* Problem to work on:
Restate verbatim the span of lines below between the line with "Description: A sweet bean" and the line with "Download link: <a", including those two lines, and only that span.

(Stored records)
┄┄┄┄┄┄┄┄┄┄┄┄┄┄┄┄┄┄┄┄

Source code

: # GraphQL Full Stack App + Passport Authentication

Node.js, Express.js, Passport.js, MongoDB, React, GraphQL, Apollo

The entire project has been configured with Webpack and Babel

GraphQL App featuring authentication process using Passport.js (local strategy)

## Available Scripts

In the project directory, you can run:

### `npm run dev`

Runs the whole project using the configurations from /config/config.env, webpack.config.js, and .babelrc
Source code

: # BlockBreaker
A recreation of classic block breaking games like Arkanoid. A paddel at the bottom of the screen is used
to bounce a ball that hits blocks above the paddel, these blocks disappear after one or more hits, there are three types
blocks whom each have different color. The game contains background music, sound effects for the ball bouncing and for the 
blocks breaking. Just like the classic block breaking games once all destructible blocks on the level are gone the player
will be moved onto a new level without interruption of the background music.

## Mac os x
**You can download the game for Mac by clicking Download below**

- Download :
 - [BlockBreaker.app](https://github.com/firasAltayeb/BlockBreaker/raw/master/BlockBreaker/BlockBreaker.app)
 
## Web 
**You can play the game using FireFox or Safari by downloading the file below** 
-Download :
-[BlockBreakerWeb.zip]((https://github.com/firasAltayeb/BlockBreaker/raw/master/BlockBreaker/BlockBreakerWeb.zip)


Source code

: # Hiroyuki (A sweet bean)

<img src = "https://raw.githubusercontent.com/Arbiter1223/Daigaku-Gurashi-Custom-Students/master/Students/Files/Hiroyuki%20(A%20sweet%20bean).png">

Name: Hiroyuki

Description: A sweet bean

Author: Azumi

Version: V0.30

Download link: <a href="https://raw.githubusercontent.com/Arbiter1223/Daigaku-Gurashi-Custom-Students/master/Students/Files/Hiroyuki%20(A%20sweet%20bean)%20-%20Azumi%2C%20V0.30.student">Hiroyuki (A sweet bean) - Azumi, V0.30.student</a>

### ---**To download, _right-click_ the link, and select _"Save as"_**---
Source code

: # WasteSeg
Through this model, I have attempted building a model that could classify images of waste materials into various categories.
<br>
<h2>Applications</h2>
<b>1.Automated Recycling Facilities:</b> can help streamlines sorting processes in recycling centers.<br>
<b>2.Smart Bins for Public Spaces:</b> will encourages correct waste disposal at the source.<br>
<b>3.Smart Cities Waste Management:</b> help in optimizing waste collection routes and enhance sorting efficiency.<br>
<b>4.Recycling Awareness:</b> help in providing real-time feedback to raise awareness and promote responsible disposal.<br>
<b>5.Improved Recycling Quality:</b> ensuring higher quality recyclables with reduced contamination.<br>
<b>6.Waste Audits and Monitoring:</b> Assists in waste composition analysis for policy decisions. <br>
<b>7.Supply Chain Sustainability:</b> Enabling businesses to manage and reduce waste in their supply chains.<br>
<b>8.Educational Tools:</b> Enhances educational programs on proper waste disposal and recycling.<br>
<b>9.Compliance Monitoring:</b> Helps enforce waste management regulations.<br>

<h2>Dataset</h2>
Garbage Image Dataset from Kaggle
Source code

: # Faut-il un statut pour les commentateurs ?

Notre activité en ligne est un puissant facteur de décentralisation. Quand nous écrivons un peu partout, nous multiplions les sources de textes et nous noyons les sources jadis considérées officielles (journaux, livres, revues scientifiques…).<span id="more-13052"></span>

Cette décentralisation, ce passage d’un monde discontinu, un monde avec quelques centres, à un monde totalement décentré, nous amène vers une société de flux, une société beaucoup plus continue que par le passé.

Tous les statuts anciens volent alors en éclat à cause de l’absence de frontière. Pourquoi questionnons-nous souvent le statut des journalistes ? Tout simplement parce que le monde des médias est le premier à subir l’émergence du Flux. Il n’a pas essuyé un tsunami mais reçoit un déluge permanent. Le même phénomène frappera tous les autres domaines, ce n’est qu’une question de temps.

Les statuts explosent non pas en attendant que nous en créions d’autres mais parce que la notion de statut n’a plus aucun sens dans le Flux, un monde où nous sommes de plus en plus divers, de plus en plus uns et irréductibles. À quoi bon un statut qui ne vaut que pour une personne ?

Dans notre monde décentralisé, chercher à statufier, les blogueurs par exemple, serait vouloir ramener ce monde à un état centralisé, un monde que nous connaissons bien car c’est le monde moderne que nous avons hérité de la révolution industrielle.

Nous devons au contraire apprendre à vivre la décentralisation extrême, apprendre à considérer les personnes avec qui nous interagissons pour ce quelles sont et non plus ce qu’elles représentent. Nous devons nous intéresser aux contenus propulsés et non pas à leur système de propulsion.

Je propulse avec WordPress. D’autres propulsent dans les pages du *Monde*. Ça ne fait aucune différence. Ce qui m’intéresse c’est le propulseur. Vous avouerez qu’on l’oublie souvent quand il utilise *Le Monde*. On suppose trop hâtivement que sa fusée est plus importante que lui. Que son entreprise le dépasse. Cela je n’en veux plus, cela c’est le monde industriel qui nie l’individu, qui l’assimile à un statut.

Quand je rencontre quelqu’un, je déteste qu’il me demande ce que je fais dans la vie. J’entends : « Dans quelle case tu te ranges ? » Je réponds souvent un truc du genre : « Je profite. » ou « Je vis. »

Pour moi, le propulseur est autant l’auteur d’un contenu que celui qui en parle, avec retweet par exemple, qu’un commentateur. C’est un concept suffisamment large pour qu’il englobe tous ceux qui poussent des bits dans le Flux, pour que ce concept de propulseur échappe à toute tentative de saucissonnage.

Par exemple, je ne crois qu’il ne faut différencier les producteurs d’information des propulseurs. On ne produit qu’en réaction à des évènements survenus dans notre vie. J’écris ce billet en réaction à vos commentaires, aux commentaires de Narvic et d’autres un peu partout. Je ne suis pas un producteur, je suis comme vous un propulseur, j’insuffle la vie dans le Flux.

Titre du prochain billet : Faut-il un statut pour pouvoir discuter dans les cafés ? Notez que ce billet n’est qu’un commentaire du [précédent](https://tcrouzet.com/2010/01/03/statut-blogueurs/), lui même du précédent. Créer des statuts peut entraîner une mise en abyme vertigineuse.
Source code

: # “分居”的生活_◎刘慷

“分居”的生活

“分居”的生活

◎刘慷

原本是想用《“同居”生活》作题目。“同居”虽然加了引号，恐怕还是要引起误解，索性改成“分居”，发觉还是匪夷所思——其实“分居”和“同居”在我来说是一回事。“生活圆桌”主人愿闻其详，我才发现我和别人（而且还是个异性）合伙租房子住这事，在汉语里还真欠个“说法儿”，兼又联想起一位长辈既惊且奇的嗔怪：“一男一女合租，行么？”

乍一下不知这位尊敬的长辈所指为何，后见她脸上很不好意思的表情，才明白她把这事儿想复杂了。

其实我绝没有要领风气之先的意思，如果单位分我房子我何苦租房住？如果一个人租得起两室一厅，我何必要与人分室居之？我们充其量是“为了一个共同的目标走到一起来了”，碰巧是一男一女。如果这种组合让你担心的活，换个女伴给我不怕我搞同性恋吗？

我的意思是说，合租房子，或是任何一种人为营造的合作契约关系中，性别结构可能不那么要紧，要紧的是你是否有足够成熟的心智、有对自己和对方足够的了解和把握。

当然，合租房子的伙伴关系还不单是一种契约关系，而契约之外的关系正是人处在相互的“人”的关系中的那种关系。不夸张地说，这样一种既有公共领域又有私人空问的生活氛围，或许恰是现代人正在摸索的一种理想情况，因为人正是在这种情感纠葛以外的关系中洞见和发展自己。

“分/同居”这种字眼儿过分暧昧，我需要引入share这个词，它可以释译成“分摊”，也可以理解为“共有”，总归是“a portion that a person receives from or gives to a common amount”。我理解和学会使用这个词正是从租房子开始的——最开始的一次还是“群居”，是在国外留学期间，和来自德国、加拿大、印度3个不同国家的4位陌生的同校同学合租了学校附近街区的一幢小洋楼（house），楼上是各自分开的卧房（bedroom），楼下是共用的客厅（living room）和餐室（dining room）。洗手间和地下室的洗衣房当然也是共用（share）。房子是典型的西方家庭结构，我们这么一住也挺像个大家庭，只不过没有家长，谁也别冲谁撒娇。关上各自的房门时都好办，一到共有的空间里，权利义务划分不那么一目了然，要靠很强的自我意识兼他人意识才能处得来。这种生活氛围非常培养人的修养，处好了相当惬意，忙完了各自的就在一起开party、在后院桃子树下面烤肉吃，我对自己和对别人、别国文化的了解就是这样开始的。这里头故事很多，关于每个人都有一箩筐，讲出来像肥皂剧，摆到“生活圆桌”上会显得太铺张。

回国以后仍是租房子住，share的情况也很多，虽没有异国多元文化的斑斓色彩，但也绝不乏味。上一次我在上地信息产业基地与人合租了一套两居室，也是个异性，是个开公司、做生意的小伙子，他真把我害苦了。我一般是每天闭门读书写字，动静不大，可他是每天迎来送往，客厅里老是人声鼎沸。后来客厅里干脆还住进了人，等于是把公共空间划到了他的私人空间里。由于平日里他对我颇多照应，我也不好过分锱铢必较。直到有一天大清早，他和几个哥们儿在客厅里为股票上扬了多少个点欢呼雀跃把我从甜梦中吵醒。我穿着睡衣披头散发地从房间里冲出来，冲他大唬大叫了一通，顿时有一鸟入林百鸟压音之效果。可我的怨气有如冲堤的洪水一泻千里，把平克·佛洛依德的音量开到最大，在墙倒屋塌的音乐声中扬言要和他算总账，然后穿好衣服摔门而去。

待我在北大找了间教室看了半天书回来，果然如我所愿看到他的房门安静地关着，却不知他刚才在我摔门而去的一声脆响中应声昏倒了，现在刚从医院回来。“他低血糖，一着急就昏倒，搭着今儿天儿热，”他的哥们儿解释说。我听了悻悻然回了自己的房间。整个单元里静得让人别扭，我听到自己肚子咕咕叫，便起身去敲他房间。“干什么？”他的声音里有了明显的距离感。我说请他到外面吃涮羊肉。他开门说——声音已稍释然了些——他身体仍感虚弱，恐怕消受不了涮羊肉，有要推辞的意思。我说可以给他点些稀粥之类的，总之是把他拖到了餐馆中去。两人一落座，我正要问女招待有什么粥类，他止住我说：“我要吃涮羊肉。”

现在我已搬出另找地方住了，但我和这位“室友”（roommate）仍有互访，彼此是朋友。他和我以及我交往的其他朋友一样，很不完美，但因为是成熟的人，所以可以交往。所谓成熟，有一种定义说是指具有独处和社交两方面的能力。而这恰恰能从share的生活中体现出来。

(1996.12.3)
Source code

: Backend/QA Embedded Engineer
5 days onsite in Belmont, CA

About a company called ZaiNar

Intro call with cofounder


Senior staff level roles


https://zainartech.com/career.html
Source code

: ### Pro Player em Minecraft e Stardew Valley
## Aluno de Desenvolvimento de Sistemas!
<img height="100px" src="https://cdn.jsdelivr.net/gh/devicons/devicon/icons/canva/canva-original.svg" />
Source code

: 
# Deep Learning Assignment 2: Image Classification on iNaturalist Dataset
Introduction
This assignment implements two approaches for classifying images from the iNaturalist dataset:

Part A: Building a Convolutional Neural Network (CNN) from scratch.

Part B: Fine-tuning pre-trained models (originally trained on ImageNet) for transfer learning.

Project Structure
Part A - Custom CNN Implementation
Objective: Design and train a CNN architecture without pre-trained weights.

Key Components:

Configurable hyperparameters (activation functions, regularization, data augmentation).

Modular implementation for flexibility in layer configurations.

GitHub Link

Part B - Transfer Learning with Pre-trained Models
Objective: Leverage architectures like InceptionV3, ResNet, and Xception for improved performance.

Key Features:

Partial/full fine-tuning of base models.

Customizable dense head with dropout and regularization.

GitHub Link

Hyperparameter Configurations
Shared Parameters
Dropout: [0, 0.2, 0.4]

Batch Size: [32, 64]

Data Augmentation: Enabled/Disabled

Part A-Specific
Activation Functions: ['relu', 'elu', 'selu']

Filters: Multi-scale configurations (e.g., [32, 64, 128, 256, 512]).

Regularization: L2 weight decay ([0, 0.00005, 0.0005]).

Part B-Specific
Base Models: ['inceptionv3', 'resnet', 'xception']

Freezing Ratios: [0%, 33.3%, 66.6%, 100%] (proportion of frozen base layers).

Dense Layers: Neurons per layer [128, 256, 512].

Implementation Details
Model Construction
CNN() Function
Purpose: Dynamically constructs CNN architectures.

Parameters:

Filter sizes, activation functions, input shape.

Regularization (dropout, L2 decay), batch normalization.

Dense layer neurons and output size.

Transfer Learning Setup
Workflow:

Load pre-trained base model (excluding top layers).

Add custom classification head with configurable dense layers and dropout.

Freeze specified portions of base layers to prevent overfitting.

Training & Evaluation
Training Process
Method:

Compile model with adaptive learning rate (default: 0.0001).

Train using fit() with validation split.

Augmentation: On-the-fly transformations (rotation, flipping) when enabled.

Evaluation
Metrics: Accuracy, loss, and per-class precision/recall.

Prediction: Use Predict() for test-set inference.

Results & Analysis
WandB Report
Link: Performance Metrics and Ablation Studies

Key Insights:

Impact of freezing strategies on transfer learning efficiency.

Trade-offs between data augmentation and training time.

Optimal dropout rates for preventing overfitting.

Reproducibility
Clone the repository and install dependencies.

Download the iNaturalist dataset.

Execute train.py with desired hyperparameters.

┄┄┄┄┄┄┄┄┄┄┄┄┄┄┄┄┄┄┄┄

* Answer area:
Description: A sweet bean

Author: Azumi

Version: V0.30

Download link: <a href="https://raw.githubusercontent.com/Arbiter1223/Daigaku-Gurashi-Custom-Students/master/Students/Files/Hiroyuki%20(A%20sweet%20bean)%20-%20Azumi%2C%20V0.30.student">Hiroyuki (A sweet bean) - Azumi, V0.30.student</a>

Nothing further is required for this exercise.